437053 Thin-Film Deposition Process Dynamics on Manifolds and Graphs

Wednesday, November 11, 2015: 8:30 AM
Salon G (Salt Lake Marriott Downtown at City Creek)
Raymond A. Adomaitis, Department of Chemical & Biomolecular Engineering; Institute for Systems Research, University of Maryland, College Park, MD

There is a long history associated with the mathematical analysis of chemical reaction dynamics to generate reduced-order models, particularly in homogeneous reaction systems. Combustion reaction dynamics research, for example, has produced such studies as Maas and Pope (1992) and Lam and Goussis (1994); the process systems community has contributed significantly as well (e.g., Vlachos, 1996; Vora and Daoutidis, 2001). By comparison, heterogeneous reacting systems have received less attention, especially in the realm of thin-film processing.

Effective modeling of heterogeneous reaction dynamics is crucial to Atomic Layer Deposition (ALD) high-throughput system process design and optimization. In ALD, thin films are deposited in discrete (usually sub-monolayer) increments by exposing the growth surface to the gas-phase reactive precursors in an alternating manner. Unlike chemical vapor deposition, ALD does not possess steady state growth modes; instead, continuous ALD operation consists of limit-cycle behavior.

Generating accurate experimental data useful for studying intrinsic ALD reaction rates is challenging because of the dynamic nature of the process, the wide time-scale range of the dynamic processes, and the small surface concentrations of some of the reaction intermediate species. Therefore, researchers have turned to quantum chemical computations to model and compare ALD reaction mechanisms (Elliott, 2012). Because these methods primarily produce static information regarding reaction energetics and transition state configurations, the transitions between surface states can only be described in terms of equilibrium relations. However, conventional transition-state theory does provide rate expressions for the activated surface reactions, and rate equations for precursor species adsorption and desorption processes likewise can be formulated.

Given the modeling situation described, we should expect the overall ALD reaction network (RN) model to consist of a differential-algebraic equation (DAE) system; a key objective of our work in this area has been to develop rational methods to formulate ALD reaction kinetics models in the form of a well-posed DAE system. By writing all reactions in terms of their net-forward rates, including equilibrium processes by adding a fictitious time constant $\epsilon << 1$ s, the pure differential-equation system then can be factored to decouple the reaction terms (Remmers, et. al, 2015; Vora and Daoutidis, 2001). Success of this factorization procedure indicates that the outer solution to this singular perturbation problem retains the dynamics required to accurately model the deposition process. A number of reaction-independent modes also are normally produced by this process, reflecting the conserved quantities of the process and elimination of the redundant dynamic modes. Computing the span of the species space associated with the slow and conserved modes while ignoring minor surface species can further reduce the dynamic dimension of the deposition system by identifying combinations of finite-rate processes that approximate new equilibrium relationships.

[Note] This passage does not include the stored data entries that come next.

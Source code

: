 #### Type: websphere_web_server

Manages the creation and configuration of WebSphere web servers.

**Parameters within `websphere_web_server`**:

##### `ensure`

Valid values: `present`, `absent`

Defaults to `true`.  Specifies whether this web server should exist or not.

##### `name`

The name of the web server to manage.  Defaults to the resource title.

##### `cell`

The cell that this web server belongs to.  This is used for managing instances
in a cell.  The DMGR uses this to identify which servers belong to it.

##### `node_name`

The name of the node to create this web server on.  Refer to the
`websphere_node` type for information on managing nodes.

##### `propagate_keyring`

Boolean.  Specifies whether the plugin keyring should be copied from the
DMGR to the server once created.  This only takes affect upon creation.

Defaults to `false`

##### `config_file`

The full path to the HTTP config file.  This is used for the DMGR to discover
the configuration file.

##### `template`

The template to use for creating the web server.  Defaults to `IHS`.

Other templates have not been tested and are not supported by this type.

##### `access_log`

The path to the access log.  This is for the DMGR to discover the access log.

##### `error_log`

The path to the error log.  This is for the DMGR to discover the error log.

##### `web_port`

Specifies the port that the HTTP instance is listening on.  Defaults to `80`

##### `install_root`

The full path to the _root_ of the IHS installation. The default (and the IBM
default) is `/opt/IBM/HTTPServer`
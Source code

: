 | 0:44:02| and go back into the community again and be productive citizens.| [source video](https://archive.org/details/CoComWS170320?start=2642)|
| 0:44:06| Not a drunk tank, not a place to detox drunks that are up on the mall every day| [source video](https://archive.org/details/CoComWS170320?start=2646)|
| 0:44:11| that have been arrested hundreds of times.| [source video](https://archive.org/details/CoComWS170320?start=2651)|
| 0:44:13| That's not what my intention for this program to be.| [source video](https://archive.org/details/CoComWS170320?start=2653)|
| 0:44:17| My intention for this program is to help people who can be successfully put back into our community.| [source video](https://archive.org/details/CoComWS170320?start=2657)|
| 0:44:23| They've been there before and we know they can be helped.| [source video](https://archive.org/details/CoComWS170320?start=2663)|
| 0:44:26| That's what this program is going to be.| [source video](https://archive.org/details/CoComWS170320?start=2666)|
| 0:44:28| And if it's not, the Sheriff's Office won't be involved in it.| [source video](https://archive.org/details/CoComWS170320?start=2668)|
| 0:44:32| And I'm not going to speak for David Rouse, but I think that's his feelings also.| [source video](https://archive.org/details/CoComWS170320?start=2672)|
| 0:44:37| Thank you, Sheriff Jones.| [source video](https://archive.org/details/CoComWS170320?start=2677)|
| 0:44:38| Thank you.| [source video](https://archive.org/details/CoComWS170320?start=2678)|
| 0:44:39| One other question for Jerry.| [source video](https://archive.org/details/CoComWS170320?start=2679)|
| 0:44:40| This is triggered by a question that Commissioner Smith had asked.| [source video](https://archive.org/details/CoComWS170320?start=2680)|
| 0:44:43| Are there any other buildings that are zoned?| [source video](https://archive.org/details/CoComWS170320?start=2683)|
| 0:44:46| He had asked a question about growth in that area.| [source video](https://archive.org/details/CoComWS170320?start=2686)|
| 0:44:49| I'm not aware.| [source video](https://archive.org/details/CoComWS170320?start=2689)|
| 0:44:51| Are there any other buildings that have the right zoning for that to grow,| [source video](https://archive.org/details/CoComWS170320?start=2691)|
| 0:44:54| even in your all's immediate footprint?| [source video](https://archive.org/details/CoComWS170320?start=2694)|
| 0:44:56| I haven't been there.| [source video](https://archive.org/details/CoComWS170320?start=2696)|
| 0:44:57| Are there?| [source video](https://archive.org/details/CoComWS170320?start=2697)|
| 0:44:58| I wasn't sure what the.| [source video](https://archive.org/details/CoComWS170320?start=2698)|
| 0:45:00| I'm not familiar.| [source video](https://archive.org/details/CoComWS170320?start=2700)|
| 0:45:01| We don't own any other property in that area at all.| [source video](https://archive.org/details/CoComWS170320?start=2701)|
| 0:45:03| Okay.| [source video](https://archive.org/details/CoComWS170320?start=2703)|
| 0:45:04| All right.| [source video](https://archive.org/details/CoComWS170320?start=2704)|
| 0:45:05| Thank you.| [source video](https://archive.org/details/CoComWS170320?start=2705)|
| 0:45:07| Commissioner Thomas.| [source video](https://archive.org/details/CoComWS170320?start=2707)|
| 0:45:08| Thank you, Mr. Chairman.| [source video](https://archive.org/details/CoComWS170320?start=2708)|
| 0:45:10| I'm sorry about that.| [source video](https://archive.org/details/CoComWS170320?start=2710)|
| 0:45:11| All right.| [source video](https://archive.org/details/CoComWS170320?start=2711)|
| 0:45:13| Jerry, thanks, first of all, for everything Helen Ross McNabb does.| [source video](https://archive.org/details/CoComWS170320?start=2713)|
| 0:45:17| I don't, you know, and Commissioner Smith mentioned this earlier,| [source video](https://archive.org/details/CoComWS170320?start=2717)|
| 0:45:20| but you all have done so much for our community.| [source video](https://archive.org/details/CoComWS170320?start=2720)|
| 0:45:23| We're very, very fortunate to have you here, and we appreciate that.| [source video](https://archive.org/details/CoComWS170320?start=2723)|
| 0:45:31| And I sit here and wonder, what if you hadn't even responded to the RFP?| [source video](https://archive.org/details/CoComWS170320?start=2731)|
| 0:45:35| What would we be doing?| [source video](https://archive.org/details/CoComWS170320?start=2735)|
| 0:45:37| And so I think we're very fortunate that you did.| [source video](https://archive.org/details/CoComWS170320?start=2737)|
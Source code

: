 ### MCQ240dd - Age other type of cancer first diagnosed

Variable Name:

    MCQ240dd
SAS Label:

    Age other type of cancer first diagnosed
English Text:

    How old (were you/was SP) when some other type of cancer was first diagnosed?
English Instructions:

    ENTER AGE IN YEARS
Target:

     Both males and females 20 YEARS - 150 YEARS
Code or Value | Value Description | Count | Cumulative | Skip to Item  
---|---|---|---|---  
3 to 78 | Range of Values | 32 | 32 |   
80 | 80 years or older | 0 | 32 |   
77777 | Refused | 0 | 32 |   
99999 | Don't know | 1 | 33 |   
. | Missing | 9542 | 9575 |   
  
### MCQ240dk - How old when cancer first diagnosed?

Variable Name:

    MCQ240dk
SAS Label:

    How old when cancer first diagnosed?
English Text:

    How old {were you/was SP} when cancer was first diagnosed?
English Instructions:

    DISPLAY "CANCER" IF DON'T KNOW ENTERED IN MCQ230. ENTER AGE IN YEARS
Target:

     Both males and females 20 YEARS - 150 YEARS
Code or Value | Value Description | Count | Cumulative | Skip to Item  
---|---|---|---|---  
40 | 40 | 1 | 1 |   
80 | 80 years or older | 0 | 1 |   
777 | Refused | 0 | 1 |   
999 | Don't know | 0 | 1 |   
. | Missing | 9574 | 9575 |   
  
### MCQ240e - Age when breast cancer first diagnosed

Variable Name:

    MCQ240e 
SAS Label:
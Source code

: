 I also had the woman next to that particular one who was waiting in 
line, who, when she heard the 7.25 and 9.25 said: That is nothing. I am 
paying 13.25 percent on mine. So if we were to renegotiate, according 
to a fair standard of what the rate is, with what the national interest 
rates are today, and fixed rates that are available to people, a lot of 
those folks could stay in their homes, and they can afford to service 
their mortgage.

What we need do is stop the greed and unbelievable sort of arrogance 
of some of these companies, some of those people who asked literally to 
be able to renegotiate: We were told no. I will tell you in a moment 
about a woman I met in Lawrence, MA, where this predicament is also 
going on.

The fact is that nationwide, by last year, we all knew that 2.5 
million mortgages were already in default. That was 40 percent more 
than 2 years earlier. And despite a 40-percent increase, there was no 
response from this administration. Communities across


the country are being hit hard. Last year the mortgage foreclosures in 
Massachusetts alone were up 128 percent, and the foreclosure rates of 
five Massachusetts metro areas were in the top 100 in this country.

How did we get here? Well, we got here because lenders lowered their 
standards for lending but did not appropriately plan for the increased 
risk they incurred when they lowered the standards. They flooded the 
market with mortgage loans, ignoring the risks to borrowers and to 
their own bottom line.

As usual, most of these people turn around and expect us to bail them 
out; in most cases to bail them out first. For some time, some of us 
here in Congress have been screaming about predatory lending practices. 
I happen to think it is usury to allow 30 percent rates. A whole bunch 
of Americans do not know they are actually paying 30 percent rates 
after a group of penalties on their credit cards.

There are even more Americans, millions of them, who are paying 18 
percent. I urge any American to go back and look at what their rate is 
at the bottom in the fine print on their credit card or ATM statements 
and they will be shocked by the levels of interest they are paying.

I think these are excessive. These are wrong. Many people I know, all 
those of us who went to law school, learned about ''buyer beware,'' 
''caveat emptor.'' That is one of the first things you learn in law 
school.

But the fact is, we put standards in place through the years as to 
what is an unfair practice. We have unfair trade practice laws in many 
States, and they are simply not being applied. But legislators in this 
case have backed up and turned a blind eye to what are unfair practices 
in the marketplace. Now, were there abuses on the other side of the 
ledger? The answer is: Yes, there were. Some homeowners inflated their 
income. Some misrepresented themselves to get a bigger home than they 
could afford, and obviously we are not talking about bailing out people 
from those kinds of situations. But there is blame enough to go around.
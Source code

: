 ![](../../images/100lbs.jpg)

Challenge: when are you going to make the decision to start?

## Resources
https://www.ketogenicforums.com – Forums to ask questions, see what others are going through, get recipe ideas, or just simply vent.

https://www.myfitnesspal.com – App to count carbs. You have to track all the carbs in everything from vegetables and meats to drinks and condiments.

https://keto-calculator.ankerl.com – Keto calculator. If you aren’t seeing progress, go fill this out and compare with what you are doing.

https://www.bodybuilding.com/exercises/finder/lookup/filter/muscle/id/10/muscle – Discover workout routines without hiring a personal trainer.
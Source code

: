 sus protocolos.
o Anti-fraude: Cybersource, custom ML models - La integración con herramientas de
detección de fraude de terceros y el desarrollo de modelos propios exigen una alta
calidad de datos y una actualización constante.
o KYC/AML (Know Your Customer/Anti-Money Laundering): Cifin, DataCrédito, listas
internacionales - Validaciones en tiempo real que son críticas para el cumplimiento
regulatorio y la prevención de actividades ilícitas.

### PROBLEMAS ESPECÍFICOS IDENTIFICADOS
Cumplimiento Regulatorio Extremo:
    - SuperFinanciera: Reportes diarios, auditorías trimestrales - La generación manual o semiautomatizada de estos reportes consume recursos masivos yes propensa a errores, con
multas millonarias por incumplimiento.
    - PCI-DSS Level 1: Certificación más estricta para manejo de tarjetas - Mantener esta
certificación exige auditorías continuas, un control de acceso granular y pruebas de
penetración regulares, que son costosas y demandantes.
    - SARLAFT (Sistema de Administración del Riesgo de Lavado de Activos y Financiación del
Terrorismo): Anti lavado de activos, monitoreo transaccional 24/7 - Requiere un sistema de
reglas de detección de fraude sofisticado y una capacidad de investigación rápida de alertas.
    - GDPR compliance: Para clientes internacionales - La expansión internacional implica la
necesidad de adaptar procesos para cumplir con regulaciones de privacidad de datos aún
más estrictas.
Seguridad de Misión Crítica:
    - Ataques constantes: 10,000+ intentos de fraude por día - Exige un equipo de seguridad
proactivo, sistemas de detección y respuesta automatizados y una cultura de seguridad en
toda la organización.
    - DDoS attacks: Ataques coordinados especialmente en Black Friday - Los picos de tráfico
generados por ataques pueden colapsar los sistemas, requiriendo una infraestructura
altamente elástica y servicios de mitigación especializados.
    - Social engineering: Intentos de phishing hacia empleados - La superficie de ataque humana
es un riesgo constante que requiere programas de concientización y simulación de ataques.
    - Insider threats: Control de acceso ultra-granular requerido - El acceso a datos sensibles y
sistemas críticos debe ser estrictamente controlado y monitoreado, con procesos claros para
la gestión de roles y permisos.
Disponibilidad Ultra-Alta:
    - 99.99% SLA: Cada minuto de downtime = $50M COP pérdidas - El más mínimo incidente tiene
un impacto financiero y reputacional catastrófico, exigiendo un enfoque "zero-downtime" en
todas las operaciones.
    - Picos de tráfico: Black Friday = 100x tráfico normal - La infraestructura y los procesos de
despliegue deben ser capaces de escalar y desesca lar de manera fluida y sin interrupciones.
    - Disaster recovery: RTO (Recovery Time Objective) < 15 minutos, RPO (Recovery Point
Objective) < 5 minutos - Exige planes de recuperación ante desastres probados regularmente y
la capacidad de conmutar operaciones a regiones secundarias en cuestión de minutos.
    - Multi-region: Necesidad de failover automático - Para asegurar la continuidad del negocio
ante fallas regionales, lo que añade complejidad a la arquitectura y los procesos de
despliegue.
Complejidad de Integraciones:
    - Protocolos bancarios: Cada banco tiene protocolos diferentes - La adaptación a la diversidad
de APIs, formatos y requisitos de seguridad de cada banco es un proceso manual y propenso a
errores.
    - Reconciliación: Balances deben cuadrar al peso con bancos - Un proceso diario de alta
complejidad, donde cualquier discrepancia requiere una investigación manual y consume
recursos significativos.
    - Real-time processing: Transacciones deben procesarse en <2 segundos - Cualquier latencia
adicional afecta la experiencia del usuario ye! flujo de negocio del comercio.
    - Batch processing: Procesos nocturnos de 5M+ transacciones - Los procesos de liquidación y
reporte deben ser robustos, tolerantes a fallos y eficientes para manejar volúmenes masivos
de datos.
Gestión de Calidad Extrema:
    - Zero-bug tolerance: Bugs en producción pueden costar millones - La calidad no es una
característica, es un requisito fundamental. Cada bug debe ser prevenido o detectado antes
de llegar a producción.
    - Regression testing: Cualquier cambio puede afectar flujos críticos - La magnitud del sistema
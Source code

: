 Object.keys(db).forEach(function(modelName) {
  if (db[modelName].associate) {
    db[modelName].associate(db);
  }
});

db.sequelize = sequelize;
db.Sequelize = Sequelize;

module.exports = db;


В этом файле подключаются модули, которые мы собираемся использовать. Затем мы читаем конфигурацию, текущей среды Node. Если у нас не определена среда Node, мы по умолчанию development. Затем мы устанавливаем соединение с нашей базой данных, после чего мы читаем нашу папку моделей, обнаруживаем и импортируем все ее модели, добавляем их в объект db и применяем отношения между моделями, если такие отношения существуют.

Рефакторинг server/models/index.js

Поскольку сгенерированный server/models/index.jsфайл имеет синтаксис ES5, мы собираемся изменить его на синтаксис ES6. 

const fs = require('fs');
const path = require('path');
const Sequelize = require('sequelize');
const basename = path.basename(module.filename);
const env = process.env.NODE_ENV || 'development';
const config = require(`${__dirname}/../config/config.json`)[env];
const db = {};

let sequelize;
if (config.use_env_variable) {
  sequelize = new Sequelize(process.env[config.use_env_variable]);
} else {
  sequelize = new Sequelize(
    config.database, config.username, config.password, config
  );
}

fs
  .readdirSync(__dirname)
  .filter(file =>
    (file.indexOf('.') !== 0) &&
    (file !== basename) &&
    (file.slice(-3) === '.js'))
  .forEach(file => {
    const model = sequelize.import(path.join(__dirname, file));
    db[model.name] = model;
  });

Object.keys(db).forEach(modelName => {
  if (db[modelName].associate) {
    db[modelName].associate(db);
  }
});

The stoichiometry array that premultiplies the reaction-rate array of the model described is a adjacency matrix connecting reaction rates to the time-rate of change of the reaction species, and so can be used to create a (bipartite) species-reaction (SR) graph. The SR graph has been used previously to analyze RN for the potential of multiplicity (Craciun and Feinberg, 2006). Here we will use SR graphs to provide additional insight into our factorization procedure and to diagnose structural problems within thin-film surface RN models.